══ SOURCE DATA ══

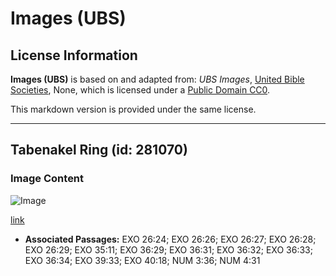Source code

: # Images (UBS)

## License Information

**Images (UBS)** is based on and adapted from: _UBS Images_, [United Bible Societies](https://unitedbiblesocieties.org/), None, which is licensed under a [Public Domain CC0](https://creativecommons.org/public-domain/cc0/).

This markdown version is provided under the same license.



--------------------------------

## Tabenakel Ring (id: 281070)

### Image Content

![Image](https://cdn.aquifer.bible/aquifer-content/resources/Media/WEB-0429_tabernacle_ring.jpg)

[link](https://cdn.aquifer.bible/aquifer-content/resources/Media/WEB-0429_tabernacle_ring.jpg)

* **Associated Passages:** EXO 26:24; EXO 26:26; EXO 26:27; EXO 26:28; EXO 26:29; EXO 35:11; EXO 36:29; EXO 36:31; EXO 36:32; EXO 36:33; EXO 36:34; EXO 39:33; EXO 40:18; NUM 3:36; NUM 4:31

═══
══ SOURCE DATA ══

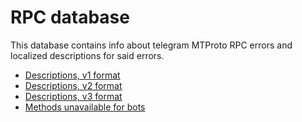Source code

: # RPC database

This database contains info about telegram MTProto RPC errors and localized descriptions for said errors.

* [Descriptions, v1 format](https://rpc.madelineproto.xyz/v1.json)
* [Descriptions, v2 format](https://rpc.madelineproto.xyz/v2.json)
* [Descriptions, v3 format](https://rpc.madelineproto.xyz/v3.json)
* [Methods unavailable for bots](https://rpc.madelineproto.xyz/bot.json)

═══
══ SOURCE DATA ══

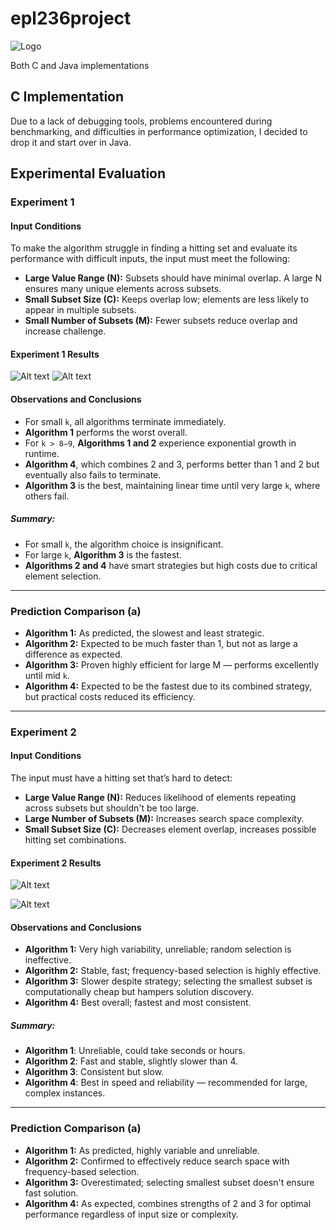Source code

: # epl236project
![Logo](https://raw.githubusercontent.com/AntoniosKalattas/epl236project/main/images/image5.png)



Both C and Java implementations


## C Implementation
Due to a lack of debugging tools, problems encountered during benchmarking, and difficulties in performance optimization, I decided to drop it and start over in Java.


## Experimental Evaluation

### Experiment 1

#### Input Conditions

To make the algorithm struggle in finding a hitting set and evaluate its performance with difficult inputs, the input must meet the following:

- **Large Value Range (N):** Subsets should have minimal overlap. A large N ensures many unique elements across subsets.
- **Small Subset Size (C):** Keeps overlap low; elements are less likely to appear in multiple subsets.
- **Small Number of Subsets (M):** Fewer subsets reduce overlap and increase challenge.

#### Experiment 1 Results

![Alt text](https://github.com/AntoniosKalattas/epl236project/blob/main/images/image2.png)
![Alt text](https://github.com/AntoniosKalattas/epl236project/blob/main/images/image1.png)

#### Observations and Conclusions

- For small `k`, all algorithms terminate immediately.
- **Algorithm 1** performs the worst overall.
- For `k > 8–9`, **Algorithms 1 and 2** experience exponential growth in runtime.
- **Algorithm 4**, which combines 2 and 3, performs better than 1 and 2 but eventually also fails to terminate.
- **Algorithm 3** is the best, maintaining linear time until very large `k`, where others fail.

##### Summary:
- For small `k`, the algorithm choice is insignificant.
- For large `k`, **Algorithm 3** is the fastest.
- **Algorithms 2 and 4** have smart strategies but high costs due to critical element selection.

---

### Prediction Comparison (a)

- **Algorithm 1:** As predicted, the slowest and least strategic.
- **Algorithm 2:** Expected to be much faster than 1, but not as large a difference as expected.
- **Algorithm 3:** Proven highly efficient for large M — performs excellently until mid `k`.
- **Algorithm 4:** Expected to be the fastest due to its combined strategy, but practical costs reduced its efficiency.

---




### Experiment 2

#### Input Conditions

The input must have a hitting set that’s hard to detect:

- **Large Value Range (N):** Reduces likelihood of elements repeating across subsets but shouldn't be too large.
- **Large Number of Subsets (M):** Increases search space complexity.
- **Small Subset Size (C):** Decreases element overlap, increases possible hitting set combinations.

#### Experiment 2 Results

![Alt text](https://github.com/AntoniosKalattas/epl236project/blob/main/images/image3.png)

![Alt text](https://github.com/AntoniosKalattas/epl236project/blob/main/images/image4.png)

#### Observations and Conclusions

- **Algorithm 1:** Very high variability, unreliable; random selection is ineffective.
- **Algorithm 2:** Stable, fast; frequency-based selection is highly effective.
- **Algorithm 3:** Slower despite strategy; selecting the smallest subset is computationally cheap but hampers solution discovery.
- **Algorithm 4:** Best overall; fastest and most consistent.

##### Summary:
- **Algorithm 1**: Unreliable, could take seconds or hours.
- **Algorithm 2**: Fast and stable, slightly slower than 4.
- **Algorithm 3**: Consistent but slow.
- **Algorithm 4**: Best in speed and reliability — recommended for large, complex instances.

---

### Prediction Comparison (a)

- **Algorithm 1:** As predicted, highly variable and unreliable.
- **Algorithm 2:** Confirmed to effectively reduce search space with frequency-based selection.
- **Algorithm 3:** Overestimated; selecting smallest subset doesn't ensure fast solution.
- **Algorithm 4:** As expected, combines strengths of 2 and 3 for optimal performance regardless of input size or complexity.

═══

PROBLEM. In the data above, find the line that contains "growth in runtime." and the line that contains "choice is insignificant.". Repeat exactly those lines and every line between them, and only those.

RESPONSE AREA.
- For `k > 8–9`, **Algorithms 1 and 2** experience exponential growth in runtime.
- **Algorithm 4**, which combines 2 and 3, performs better than 1 and 2 but eventually also fails to terminate.
- **Algorithm 3** is the best, maintaining linear time until very large `k`, where others fail.

##### Summary:
- For small `k`, the algorithm choice is insignificant.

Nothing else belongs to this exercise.